Lundi, on apprenait le décès du leader nord-coréen, son fils cadet Kim Jong-un, qui n’a même pas 30 ans, devrait hériter de la présidence du pays, selon des informations officieuses.
L’annonce de la mort du leader nord-coréen a alarmé les gouvernements sud-coréen, japonais et américain. Lundi matin, l’armée sud-coréenne a été mise en état d’alerte. Le premier ministre japonais Noda Yoshihiko a créé une cellule spéciale de gestion de la crise. Le porte-parole de la Maison blanche a déclaré à Washington que les Etats-Unis restaient en contact étroit avec la Corée du Sud et le Japon.
L’armée nord-coréenne n’a rien entrepris pour le moment, mais étant donné son potentiel nucléaire, la préoccupation des voisins semble légitime, a fait remarquer Andreï Klimov, vice-président du comité de la Douma (chambre basse du parlement russe) pour les relations internationales, dans un entretien accordé à RIA Novosti. Il a souligné que la Corée du Nord disposait de technologies de fabrication de missiles et d’ogives nucléaires et avait une armée qui se range parmi les cinq plus importantes du monde.
"Certes, cela préoccupe au plus haut point les pays de la région, dont la Russie, la Chine et le Japon. Par ailleurs, cela inquiète sérieusement les Etats-Unis, étant donné leur alliance étroite avec la Corée du Sud. La tension s'est élevée dans cette zone", a souligné le député.
"La stabilité sera maintenue"
Les experts sont unanimes à dire que la situation intérieure en Corée du Nord restera inchangée, alors que le pays pourrait se retrouver dans une situation différente sur l’échiquier mondial.
"Quant à la situation intérieure du pays, j’estime que la stabilité et la cohésion seront maintenues", a fait remarquer Alexandre Vorontsov, directeur du département de la Corée et de la Mongolie de l’Institut d’études orientales de l’Académie des Sciences de Russie. Cependant, selon l’expert, la situation actuelle est une occasion pour les Etats-Unis et la Corée du Sud de "nouer des contacts avec le nouveau leader nord-coréen en leur conférant une tonalité positive."
Le régime actuel sera maintenu sous le nouveau leader nord-coréen, estime également Alexandre Panov, recteur de l’Académie diplomatique du ministère russe des Affaires étrangères. "Un tel régime ne peut pas être réformé de l’intérieur. Aucun événement dramatique n’est à attendre à court terme", a-t-il déclaré dans un entretien accordé à RIA Novosti.

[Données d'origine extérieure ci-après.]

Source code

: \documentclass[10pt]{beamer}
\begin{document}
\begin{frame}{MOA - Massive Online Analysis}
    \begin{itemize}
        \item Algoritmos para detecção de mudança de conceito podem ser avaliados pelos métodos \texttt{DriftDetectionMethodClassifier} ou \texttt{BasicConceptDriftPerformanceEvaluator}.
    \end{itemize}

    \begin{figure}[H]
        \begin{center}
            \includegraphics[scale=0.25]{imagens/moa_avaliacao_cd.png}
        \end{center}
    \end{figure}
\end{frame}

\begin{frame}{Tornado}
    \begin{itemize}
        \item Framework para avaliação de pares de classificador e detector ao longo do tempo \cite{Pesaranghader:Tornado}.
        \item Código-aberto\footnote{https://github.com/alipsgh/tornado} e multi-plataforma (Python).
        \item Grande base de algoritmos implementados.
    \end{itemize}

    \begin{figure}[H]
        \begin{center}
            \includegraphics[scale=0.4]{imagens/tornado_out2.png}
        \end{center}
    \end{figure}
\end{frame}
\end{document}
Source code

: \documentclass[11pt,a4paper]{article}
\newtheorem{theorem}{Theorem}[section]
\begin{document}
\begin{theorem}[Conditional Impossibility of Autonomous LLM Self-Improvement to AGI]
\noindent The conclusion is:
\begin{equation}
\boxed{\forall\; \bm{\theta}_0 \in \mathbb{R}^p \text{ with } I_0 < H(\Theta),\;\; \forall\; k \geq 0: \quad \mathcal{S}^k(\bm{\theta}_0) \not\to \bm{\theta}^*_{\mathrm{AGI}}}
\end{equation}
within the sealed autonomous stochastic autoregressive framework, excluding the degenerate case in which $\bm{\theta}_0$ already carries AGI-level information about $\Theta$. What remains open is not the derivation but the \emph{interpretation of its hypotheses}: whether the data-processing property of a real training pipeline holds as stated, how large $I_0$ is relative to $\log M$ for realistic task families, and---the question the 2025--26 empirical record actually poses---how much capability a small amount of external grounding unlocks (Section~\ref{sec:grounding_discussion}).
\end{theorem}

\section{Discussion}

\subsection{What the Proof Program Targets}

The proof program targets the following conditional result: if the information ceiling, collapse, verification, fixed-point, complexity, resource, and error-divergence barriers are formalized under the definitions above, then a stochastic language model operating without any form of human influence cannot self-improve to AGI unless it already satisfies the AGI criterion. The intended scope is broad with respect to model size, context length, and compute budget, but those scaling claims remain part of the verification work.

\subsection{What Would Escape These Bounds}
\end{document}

C’est également l’opinion de Konstantin Asmolov de l’Institut d’Extrême-Orient de l’Académie des Sciences de Russie. Quant aux éventuelles réformes, leur mise en œuvre dépendra largement de la situation internationale, estime-t-il.
"Afin de s’engager dans la voie des réformes, la Corée du Nord devrait percevoir un changement d’attitude à son égard. Au minimum, la Corée du Nord doit être considérée comme un partenaire, certes dérangeant, mais acceptable aux pourparlers au lieu d’être rangée parmi les pays de l’Axe du mal que l’on est en droit de mener éternellement par le bout du nez", fait remarquer l’expert.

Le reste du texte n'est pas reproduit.